Logistics News

Asciano eyes resurgence with plan set to pay off

Mountain Industries purchase seen as helping offset softness in other sectors

 

Investment, integration and cohesion are helping drag Asciano through the hard times, CEO John Mullen has told shareholders.

Along with the diversified transport and logistics company’s rail services coming together as part of the five-year revamp the company is half way through, Mullen underlined opportunities the $84 million purchase of trucking firm Mountain Industries 13 months ago as providing positive outcomes.

“Mountain Industries, which you might recall is a Newcastle-based integrated logistics solutions provider, that acquisition was 100 per cent completed in October; some very good synergy opportunities being worked on with Pacific National and the Ports business across a number of transaction and growth options,” he tells the firm’s annual general meeting.
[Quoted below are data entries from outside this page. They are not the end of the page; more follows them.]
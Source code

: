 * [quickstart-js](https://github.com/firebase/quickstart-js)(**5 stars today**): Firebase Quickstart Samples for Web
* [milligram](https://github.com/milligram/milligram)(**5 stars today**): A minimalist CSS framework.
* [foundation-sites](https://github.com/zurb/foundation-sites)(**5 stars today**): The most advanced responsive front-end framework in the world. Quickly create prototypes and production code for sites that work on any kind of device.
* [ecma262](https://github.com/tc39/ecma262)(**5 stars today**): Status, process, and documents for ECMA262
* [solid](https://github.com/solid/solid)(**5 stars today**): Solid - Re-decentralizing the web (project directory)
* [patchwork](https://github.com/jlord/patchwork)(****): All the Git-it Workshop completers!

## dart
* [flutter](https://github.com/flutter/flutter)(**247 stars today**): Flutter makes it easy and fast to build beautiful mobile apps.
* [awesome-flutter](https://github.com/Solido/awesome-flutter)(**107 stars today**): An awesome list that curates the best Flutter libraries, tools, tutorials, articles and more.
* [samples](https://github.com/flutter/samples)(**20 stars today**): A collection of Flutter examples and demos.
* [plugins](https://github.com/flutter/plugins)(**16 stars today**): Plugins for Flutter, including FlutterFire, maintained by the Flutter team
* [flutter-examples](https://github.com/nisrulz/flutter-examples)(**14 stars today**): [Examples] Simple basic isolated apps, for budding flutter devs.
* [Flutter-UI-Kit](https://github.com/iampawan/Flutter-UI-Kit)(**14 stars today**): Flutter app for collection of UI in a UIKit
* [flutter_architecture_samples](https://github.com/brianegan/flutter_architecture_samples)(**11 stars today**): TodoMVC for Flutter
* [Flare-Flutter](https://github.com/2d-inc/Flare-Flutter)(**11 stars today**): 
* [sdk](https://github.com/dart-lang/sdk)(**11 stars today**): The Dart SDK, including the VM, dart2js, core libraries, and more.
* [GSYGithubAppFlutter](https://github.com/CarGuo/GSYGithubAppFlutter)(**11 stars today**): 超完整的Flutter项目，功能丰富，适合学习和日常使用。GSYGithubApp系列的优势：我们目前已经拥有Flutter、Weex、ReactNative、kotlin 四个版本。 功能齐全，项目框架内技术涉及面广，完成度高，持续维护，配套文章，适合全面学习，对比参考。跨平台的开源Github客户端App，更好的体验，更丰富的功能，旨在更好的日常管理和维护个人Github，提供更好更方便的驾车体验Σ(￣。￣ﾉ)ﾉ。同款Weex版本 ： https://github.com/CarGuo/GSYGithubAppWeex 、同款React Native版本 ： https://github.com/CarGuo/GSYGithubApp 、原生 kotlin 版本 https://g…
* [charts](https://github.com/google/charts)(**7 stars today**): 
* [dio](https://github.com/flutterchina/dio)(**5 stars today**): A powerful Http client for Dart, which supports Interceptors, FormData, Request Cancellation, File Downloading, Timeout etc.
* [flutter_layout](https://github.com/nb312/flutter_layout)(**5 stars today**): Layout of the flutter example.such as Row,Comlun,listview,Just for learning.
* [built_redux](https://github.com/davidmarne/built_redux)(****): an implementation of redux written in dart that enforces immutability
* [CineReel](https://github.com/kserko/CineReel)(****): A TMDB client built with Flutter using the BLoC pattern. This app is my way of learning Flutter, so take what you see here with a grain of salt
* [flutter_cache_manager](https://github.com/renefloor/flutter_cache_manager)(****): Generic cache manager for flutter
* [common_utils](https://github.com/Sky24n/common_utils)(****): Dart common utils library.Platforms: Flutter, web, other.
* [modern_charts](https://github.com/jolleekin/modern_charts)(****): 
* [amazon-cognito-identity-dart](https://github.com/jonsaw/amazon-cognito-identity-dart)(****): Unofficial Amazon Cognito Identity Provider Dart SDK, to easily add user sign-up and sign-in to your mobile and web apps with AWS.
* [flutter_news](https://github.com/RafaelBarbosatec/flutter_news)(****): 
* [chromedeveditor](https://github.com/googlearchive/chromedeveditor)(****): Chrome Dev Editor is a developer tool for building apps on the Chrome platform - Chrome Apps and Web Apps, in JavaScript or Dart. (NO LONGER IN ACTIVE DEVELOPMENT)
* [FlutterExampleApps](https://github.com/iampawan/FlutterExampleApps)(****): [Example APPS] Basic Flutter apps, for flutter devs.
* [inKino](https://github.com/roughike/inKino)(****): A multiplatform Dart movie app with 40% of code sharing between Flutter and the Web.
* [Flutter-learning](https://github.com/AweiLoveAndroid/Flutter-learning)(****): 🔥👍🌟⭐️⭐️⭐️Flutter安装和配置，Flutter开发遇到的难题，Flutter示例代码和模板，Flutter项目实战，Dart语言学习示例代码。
“Also in 2014, the business and contribution was impacted by first year acquisition costs as well as weakness in export grain volumes and some other bits and pieces, but overall it’s been a very positive addition to the group.”
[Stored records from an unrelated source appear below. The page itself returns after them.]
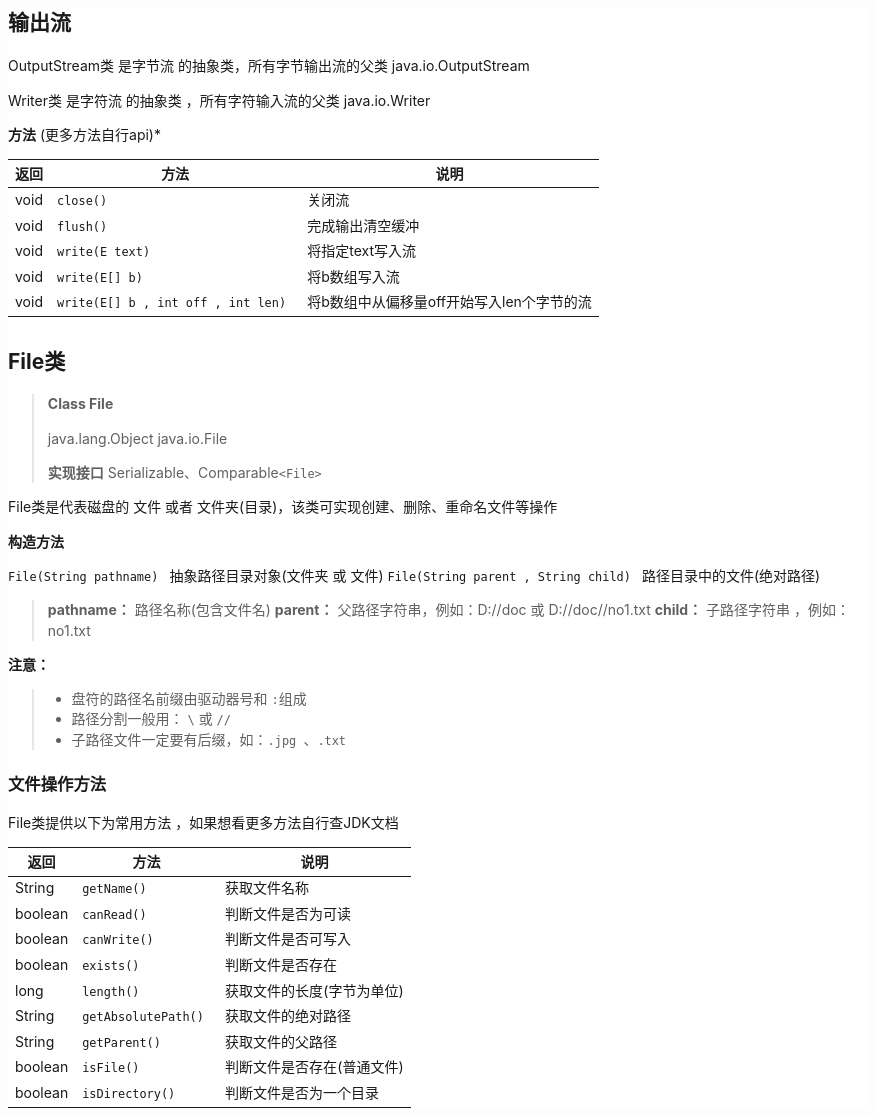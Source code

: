 ## 输出流

OutputStream类 是字节流 的抽象类，所有字节输出流的父类 java.io.OutputStream

Writer类 是字符流 的抽象类 ，所有字符输入流的父类 java.io.Writer

**方法** (更多方法自行api)<a id="output">*</a>

| 返回 | 方法                                | 说明                                      |
| ---- | ----------------------------------- | ----------------------------------------- |
| void | `close() `                          | 关闭流                                    |
| void | `flush() `                          | 完成输出清空缓冲                          |
| void | `write(E text) `                    | 将指定text写入流                          |
| void | `write(E[] b) `                     | 将b数组写入流                             |
| void | `write(E[] b , int off , int len) ` | 将b数组中从偏移量off开始写入len个字节的流 |

## File类

> **Class File**
>
> java.lang.Object
> java.io.File
>
> **实现接口**
> Serializable、Comparable`<File>`

File类是代表磁盘的 文件 或者 文件夹(目录)，该类可实现创建、删除、重命名文件等操作

**构造方法**

`File(String pathname) ` 抽象路径目录对象(文件夹 或 文件)
`File(String parent , String child) ` 路径目录中的文件(绝对路径)

> **pathname：** 路径名称(包含文件名)
>**parent：** 父路径字符串，例如：D://doc 或 D://doc//no1.txt
> **child：** 子路径字符串 ，例如：no1.txt

**注意：**

> - 盘符的路径名前缀由驱动器号和 `:`组成
>- 路径分割一般用： `\` 或 `//`
> - 子路径文件一定要有后缀，如：`.jpg `、`.txt`

### 文件操作方法

File类提供以下为常用方法 ，如果想看更多方法自行查JDK文档

| 返回    | 方法                            | 说明                                                         |
| ------- | ------------------------------- | ------------------------------------------------------------ |
| String  | `getName() `                    | 获取文件名称                                                 |
| boolean | `canRead() `                    | 判断文件是否为可读                                           |
| boolean | `canWrite() `                   | 判断文件是否可写入                                           |
| boolean | `exists() `                     | 判断文件是否存在                                             |
| long    | `length() `                     | 获取文件的长度(字节为单位)                                   |
| String  | `getAbsolutePath() `            | 获取文件的绝对路径                                           |
| String  | `getParent() `                  | 获取文件的父路径                                             |
| boolean | `isFile() `                     | 判断文件是否存在(普通文件)                                   |
| boolean | `isDirectory() `                | 判断文件是否为一个目录                                       |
On the rail side, the arrival five new Chinese-made class-88 locomotives for coal haulage and repowering of NR-class locos and rolling stock will take the load off future capital expenditure, which had risen 25 per cent to $754 million in the past financial year.
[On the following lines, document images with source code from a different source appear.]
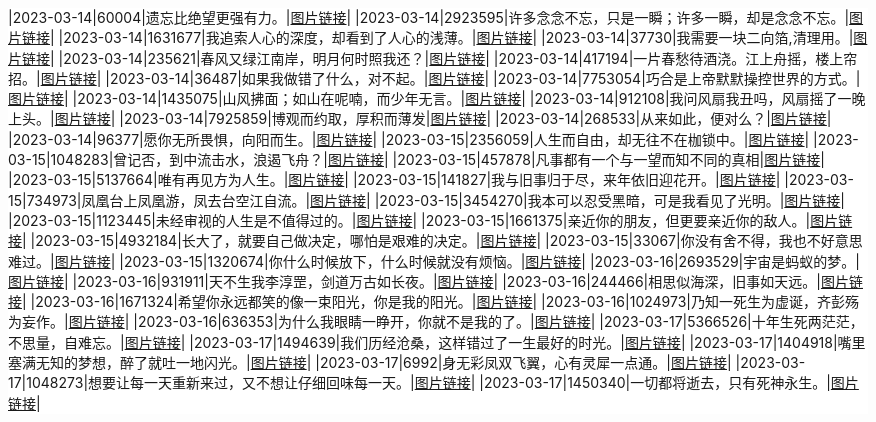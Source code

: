 |2023-03-14|60004|遗忘比绝望更强有力。|[图片链接](./qods/60004.jpg)|
|2023-03-14|2923595|许多念念不忘，只是一瞬；许多一瞬，却是念念不忘。|[图片链接](./qods/2923595.jpg)|
|2023-03-14|1631677|我追索人心的深度，却看到了人心的浅薄。|[图片链接](./qods/1631677.jpg)|
|2023-03-14|37730|我需要一块二向箔,清理用。|[图片链接](./qods/37730.jpg)|
|2023-03-14|235621|春风又绿江南岸，明月何时照我还？|[图片链接](./qods/235621.jpg)|
|2023-03-14|417194|一片春愁待酒浇。江上舟摇，楼上帘招。|[图片链接](./qods/417194.jpg)|
|2023-03-14|36487|如果我做错了什么，对不起。|[图片链接](./qods/36487.jpg)|
|2023-03-14|7753054|巧合是上帝默默操控世界的方式。|[图片链接](./qods/7753054.jpg)|
|2023-03-14|1435075|山风拂面；如山在呢喃，而少年无言。|[图片链接](./qods/1435075.jpg)|
|2023-03-14|912108|我问风扇我丑吗，风扇摇了一晚上头。|[图片链接](./qods/912108.jpg)|
|2023-03-14|7925859|博观而约取，厚积而薄发|[图片链接](./qods/7925859.jpg)|
|2023-03-14|268533|从来如此，便对么？|[图片链接](./qods/268533.jpg)|
|2023-03-14|96377|愿你无所畏惧，向阳而生。|[图片链接](./qods/96377.jpg)|
|2023-03-15|2356059|人生而自由，却无往不在枷锁中。|[图片链接](./qods/2356059.jpg)|
|2023-03-15|1048283|曾记否，到中流击水，浪遏飞舟？|[图片链接](./qods/1048283.jpg)|
|2023-03-15|457878|凡事都有一个与一望而知不同的真相|[图片链接](./qods/457878.jpg)|
|2023-03-15|5137664|唯有再见方为人生。|[图片链接](./qods/5137664.jpg)|
|2023-03-15|141827|我与旧事归于尽，来年依旧迎花开。|[图片链接](./qods/141827.jpg)|
|2023-03-15|734973|凤凰台上凤凰游，凤去台空江自流。|[图片链接](./qods/734973.jpg)|
|2023-03-15|3454270|我本可以忍受黑暗，可是我看见了光明。|[图片链接](./qods/3454270.jpg)|
|2023-03-15|1123445|未经审视的人生是不值得过的。|[图片链接](./qods/1123445.jpg)|
|2023-03-15|1661375|亲近你的朋友，但更要亲近你的敌人。|[图片链接](./qods/1661375.jpg)|
|2023-03-15|4932184|长大了，就要自己做决定，哪怕是艰难的决定。|[图片链接](./qods/4932184.jpg)|
|2023-03-15|33067|你没有舍不得，我也不好意思难过。|[图片链接](./qods/33067.jpg)|
|2023-03-15|1320674|你什么时候放下，什么时候就没有烦恼。|[图片链接](./qods/1320674.jpg)|
|2023-03-16|2693529|宇宙是蚂蚁的梦。|[图片链接](./qods/2693529.jpg)|
|2023-03-16|931911|天不生我李淳罡，剑道万古如长夜。|[图片链接](./qods/931911.jpg)|
|2023-03-16|244466|相思似海深，旧事如天远。|[图片链接](./qods/244466.jpg)|
|2023-03-16|1671324|希望你永远都笑的像一束阳光，你是我的阳光。|[图片链接](./qods/1671324.jpg)|
|2023-03-16|1024973|乃知一死生为虚诞，齐彭殇为妄作。|[图片链接](./qods/1024973.jpg)|
|2023-03-16|636353|为什么我眼睛一睁开，你就不是我的了。|[图片链接](./qods/636353.jpg)|
|2023-03-17|5366526|十年生死两茫茫，不思量，自难忘。|[图片链接](./qods/5366526.jpg)|
|2023-03-17|1494639|我们历经沧桑，这样错过了一生最好的时光。|[图片链接](./qods/1494639.jpg)|
|2023-03-17|1404918|嘴里塞满无知的梦想，醉了就吐一地闪光。|[图片链接](./qods/1404918.jpg)|
|2023-03-17|6992|身无彩凤双飞翼，心有灵犀一点通。|[图片链接](./qods/6992.jpg)|
|2023-03-17|1048273|想要让每一天重新来过，又不想让仔细回味每一天。|[图片链接](./qods/1048273.jpg)|
|2023-03-17|1450340|一切都将逝去，只有死神永生。|[图片链接](./qods/1450340.jpg)|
“The cap-ex of course continues to reflect a degree of catch up spend from prior under-spending which we have noted in the past, particular around Pacific National Rail and the Terminals business, both of which are going through significant capital upgrade programs,” Mullen says.

The company’s intermodal operations stood up reasonably well, despite a fairly soft domestic economy and Western Australia coming off the boil.

“The Queensland intermodal business is expected to grow in FY15 following the signing of the new agreements and the property acquisitions from Toll and the establishment of our full intermodal business there, and we remain very focused on how we restructure our service platform to ensure that we can take cost out and more productive, but at the same time ensure that service levels go up not down,” Mullen says.